• DATASET ENTRIES:
+ + + + +

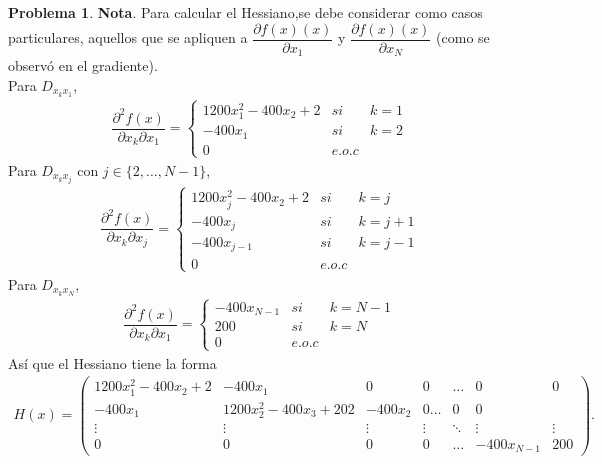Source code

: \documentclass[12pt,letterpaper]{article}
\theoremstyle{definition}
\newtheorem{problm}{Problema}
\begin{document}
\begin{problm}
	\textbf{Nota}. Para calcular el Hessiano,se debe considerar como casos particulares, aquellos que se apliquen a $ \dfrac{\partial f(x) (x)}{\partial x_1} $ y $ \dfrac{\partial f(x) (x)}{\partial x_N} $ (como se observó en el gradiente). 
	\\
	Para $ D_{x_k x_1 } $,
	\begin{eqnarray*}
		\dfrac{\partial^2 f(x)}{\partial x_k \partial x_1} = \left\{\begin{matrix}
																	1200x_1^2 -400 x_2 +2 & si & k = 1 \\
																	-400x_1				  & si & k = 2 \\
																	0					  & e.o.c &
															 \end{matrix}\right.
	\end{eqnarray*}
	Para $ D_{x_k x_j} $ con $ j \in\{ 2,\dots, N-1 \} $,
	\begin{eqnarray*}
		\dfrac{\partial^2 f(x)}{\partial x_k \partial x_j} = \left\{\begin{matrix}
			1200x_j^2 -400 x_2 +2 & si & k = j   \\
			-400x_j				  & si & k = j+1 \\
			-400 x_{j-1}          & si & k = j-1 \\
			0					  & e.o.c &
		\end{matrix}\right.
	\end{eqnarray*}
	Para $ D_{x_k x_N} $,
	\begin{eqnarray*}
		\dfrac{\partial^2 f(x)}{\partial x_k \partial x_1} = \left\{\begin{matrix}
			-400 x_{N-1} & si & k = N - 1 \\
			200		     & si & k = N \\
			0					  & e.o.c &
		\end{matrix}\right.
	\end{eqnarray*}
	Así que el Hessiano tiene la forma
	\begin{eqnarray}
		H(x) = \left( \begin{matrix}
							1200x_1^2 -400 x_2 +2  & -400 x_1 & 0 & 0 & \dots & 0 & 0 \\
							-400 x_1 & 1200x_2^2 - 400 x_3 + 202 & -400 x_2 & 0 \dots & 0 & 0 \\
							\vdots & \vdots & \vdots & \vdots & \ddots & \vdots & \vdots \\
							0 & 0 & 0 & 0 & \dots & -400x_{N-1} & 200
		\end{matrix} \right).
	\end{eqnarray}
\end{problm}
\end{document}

+ + + + +

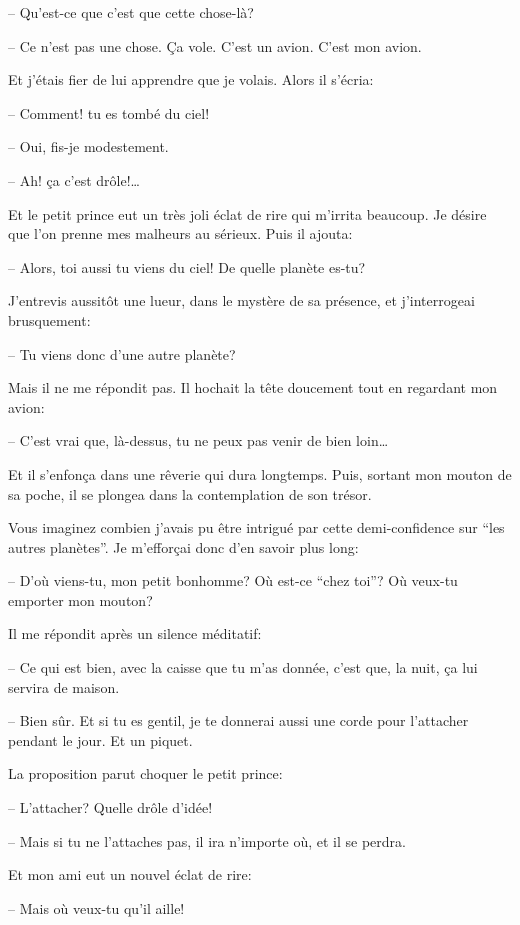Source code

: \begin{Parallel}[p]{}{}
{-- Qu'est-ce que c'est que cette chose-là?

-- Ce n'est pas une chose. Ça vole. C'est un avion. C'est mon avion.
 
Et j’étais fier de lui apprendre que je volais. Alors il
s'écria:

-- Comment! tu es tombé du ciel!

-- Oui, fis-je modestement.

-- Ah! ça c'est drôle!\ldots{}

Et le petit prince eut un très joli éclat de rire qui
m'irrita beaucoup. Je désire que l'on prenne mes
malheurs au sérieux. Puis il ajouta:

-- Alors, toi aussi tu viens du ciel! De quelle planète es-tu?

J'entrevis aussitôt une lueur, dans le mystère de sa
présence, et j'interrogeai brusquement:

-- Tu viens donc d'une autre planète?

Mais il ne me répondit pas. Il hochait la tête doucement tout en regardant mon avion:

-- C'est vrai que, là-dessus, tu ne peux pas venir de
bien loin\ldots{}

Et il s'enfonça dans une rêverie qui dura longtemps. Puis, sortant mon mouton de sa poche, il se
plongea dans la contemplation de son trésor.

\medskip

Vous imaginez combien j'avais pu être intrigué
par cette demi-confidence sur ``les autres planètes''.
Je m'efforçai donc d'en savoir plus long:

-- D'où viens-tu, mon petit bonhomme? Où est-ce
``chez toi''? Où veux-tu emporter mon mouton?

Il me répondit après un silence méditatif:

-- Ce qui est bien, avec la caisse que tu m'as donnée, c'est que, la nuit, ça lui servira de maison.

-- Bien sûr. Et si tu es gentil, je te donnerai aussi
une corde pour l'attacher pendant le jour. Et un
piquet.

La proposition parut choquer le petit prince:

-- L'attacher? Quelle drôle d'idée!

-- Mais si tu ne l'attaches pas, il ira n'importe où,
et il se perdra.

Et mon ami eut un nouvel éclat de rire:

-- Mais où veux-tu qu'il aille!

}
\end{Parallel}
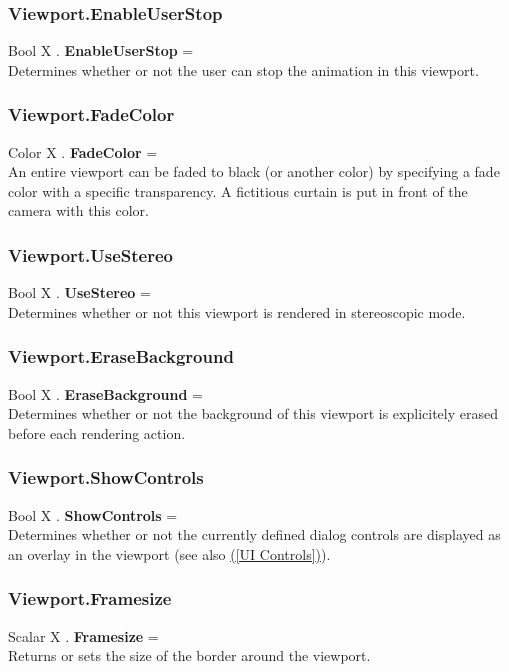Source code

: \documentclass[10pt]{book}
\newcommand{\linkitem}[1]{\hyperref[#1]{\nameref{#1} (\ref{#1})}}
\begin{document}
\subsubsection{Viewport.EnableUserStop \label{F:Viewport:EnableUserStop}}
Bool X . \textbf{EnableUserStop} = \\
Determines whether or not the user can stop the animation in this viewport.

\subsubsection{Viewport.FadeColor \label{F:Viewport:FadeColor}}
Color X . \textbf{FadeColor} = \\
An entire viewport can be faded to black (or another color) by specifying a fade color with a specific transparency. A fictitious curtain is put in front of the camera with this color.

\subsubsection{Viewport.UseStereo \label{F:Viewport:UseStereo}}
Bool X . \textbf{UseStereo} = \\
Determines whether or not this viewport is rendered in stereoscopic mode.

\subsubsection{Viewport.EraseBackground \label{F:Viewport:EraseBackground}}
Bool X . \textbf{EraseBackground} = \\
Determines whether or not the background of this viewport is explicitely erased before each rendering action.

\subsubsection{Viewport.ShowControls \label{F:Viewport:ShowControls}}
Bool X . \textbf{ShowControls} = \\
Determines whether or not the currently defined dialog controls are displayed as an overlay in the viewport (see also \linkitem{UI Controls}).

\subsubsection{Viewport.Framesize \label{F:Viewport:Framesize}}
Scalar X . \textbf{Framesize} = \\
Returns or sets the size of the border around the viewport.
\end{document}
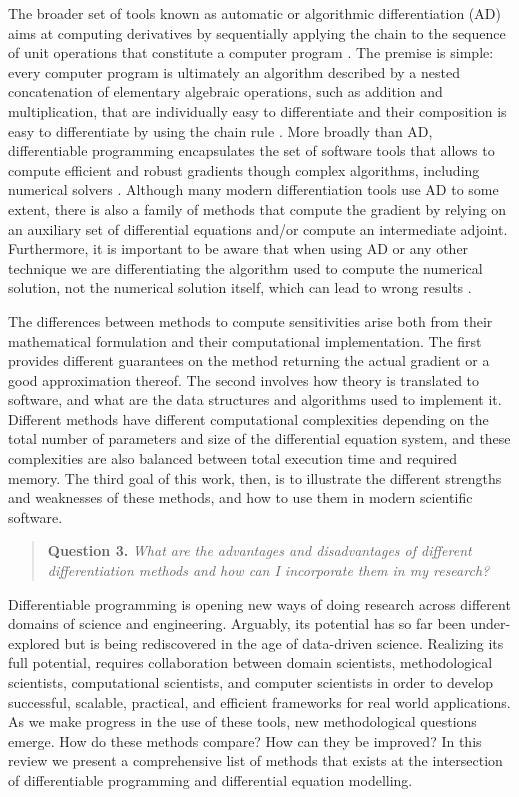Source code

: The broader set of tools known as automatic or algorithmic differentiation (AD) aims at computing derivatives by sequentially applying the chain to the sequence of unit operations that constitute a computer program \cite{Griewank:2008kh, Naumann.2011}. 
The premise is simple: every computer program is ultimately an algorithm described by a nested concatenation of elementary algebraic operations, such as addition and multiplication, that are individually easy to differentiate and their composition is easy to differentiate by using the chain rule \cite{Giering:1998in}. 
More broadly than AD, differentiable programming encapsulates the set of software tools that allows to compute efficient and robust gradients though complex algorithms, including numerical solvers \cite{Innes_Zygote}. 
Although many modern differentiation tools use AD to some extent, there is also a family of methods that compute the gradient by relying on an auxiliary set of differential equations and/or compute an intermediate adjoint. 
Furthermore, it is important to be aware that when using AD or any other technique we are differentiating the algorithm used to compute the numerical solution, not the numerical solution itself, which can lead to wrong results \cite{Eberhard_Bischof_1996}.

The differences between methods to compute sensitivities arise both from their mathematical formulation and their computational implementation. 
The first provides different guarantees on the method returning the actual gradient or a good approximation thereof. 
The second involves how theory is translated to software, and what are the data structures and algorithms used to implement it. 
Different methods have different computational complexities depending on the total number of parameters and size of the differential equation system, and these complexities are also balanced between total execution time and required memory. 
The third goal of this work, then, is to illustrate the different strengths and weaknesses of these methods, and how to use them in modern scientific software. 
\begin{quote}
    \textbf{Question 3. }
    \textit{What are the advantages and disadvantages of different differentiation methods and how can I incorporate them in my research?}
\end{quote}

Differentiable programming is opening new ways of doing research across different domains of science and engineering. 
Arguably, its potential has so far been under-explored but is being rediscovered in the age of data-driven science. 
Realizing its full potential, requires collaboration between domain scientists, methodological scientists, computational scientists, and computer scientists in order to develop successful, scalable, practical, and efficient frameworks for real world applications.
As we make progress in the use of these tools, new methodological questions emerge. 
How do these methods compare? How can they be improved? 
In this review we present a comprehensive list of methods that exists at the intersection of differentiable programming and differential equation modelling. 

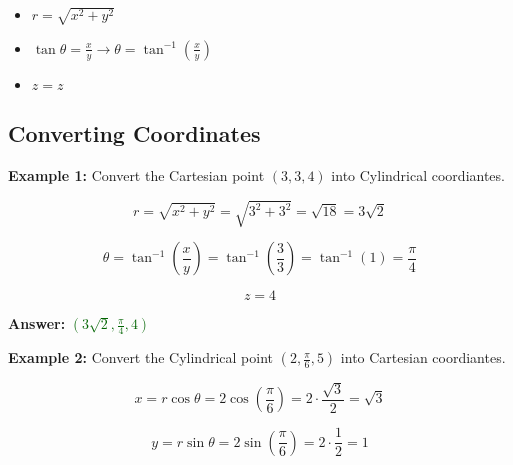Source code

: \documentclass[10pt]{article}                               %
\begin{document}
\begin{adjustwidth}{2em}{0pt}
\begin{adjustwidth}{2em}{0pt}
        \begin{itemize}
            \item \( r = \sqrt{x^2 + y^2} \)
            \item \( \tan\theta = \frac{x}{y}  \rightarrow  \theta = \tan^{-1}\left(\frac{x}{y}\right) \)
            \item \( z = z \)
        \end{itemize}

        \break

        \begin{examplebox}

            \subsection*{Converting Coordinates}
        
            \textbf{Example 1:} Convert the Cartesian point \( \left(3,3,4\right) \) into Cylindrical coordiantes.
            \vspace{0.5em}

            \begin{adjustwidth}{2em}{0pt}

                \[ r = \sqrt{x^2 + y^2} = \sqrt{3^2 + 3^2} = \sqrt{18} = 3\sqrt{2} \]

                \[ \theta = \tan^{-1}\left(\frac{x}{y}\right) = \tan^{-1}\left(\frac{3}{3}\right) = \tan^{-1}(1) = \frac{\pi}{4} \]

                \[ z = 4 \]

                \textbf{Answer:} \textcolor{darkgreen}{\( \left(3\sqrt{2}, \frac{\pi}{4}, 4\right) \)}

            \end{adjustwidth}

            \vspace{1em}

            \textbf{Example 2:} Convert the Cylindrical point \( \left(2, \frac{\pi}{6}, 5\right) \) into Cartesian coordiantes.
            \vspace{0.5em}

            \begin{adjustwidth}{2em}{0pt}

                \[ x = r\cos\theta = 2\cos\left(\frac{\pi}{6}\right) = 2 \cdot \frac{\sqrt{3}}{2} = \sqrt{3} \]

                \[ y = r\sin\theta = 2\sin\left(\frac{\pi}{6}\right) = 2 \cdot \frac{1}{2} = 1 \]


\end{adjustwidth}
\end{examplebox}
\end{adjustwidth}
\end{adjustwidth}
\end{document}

+ + + + +

• ASSIGNED TASK: Which lines of the data contain "mouton"? Copy them all.

• WRITTEN SOLUTION:
Et il s'enfonça dans une rêverie qui dura longtemps. Puis, sortant mon mouton de sa poche, il se
``chez toi''? Où veux-tu emporter mon mouton?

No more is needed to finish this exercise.